:: WHAT THIS TASK INVOLVES ::
Take every line from the listing below that includes "prefetch" and copy it.

:: DATA FOR THE TASK ::
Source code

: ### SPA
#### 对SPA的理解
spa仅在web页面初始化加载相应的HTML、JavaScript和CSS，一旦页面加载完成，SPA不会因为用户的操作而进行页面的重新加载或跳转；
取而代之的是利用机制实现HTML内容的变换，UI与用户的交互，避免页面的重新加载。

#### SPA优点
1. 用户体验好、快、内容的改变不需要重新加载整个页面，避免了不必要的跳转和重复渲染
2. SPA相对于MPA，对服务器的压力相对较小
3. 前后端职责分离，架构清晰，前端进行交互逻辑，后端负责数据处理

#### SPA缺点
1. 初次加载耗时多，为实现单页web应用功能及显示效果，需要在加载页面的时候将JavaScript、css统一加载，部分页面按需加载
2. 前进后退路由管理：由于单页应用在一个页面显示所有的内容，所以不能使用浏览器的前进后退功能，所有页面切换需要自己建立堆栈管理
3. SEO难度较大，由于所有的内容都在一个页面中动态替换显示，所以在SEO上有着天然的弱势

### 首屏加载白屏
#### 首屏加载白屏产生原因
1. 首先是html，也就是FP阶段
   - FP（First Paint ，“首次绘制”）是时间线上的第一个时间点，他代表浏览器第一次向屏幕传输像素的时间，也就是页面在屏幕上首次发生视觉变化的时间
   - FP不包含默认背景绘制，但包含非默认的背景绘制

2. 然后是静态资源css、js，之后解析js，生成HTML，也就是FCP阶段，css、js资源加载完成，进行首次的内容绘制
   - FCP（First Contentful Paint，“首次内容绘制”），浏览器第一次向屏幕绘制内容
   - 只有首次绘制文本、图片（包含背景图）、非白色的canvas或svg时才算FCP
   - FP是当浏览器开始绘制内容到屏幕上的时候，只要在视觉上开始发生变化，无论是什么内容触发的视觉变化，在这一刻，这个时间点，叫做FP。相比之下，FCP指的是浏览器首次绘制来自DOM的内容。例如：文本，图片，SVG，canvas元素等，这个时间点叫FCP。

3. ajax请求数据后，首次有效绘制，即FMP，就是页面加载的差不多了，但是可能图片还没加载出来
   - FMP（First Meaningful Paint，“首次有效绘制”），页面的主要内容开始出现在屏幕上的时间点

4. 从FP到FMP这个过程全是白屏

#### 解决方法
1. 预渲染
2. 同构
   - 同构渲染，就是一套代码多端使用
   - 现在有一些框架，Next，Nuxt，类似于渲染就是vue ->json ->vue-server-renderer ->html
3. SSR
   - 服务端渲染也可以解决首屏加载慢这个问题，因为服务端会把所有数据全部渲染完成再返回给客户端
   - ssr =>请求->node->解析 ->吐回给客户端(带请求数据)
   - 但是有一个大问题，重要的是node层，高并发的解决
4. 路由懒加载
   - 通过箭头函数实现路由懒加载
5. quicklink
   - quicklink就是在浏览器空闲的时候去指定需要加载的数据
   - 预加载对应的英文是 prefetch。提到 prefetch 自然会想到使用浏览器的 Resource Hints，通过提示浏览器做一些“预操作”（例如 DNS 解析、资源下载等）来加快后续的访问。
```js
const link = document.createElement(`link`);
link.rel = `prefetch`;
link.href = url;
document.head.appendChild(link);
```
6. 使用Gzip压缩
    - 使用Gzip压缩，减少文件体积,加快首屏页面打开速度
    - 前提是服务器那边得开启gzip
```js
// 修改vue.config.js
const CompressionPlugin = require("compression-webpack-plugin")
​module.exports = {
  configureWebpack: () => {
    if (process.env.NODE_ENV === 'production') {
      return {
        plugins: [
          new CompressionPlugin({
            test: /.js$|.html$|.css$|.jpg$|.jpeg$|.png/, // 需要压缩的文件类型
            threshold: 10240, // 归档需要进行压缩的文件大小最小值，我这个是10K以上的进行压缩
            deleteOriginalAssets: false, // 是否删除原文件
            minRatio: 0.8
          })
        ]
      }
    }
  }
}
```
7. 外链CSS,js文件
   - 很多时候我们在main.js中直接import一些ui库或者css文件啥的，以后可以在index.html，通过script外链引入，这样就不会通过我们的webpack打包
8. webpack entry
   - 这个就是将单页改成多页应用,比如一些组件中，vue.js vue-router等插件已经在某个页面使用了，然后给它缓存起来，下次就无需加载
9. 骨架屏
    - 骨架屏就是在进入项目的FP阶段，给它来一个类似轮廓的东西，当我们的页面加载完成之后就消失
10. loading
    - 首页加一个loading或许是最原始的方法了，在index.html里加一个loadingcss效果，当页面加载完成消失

:: RESPONSE FOR THIS EXERCISE ::
   - 预加载对应的英文是 prefetch。提到 prefetch 自然会想到使用浏览器的 Resource Hints，通过提示浏览器做一些“预操作”（例如 DNS 解析、资源下载等）来加快后续的访问。
link.rel = `prefetch`;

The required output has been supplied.